Brief: The answer must consist of every record, printed exactly as it stands.

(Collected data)
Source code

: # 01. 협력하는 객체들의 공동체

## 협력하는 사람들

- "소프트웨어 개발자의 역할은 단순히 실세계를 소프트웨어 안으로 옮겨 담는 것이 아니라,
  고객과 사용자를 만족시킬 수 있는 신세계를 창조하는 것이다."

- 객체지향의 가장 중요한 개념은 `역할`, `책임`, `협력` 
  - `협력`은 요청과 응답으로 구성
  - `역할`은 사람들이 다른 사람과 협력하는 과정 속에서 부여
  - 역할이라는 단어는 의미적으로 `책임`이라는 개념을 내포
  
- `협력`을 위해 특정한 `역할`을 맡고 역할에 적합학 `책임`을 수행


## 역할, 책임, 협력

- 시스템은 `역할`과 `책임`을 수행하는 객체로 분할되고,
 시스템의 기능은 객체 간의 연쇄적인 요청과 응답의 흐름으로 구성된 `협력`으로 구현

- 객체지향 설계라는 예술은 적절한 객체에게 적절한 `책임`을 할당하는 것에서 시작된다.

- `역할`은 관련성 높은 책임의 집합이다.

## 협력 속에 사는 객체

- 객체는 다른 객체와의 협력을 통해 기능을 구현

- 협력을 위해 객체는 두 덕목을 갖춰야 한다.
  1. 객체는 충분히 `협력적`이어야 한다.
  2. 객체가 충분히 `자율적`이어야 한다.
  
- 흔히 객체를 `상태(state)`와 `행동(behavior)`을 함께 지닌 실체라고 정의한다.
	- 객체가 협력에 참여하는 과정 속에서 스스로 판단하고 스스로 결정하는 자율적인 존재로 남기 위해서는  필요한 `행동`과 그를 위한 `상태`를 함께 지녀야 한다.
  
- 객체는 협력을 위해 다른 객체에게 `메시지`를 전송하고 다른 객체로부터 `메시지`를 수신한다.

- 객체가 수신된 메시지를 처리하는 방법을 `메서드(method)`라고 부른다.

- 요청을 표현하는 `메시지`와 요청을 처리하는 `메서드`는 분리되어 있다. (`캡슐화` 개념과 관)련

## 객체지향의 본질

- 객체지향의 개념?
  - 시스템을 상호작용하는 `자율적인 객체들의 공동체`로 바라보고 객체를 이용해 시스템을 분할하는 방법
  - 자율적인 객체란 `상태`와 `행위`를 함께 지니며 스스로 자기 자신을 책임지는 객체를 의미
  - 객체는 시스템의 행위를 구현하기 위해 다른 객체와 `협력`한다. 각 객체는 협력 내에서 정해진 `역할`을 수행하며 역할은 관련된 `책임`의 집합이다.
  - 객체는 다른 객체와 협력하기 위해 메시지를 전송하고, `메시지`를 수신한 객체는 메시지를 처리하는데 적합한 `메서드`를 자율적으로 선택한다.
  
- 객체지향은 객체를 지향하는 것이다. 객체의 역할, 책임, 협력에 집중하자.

Result for this task:
Source code

: # 01. 협력하는 객체들의 공동체

## 협력하는 사람들

- "소프트웨어 개발자의 역할은 단순히 실세계를 소프트웨어 안으로 옮겨 담는 것이 아니라,
  고객과 사용자를 만족시킬 수 있는 신세계를 창조하는 것이다."

- 객체지향의 가장 중요한 개념은 `역할`, `책임`, `협력` 
  - `협력`은 요청과 응답으로 구성
  - `역할`은 사람들이 다른 사람과 협력하는 과정 속에서 부여
  - 역할이라는 단어는 의미적으로 `책임`이라는 개념을 내포
  
- `협력`을 위해 특정한 `역할`을 맡고 역할에 적합학 `책임`을 수행


## 역할, 책임, 협력

- 시스템은 `역할`과 `책임`을 수행하는 객체로 분할되고,
 시스템의 기능은 객체 간의 연쇄적인 요청과 응답의 흐름으로 구성된 `협력`으로 구현

- 객체지향 설계라는 예술은 적절한 객체에게 적절한 `책임`을 할당하는 것에서 시작된다.

- `역할`은 관련성 높은 책임의 집합이다.

## 협력 속에 사는 객체

- 객체는 다른 객체와의 협력을 통해 기능을 구현

- 협력을 위해 객체는 두 덕목을 갖춰야 한다.
  1. 객체는 충분히 `협력적`이어야 한다.
  2. 객체가 충분히 `자율적`이어야 한다.
  
- 흔히 객체를 `상태(state)`와 `행동(behavior)`을 함께 지닌 실체라고 정의한다.
	- 객체가 협력에 참여하는 과정 속에서 스스로 판단하고 스스로 결정하는 자율적인 존재로 남기 위해서는  필요한 `행동`과 그를 위한 `상태`를 함께 지녀야 한다.
  
- 객체는 협력을 위해 다른 객체에게 `메시지`를 전송하고 다른 객체로부터 `메시지`를 수신한다.

- 객체가 수신된 메시지를 처리하는 방법을 `메서드(method)`라고 부른다.

- 요청을 표현하는 `메시지`와 요청을 처리하는 `메서드`는 분리되어 있다. (`캡슐화` 개념과 관)련

## 객체지향의 본질

- 객체지향의 개념?
  - 시스템을 상호작용하는 `자율적인 객체들의 공동체`로 바라보고 객체를 이용해 시스템을 분할하는 방법
  - 자율적인 객체란 `상태`와 `행위`를 함께 지니며 스스로 자기 자신을 책임지는 객체를 의미
  - 객체는 시스템의 행위를 구현하기 위해 다른 객체와 `협력`한다. 각 객체는 협력 내에서 정해진 `역할`을 수행하며 역할은 관련된 `책임`의 집합이다.
  - 객체는 다른 객체와 협력하기 위해 메시지를 전송하고, `메시지`를 수신한 객체는 메시지를 처리하는데 적합한 `메서드`를 자율적으로 선택한다.
  
- 객체지향은 객체를 지향하는 것이다. 객체의 역할, 책임, 협력에 집중하자.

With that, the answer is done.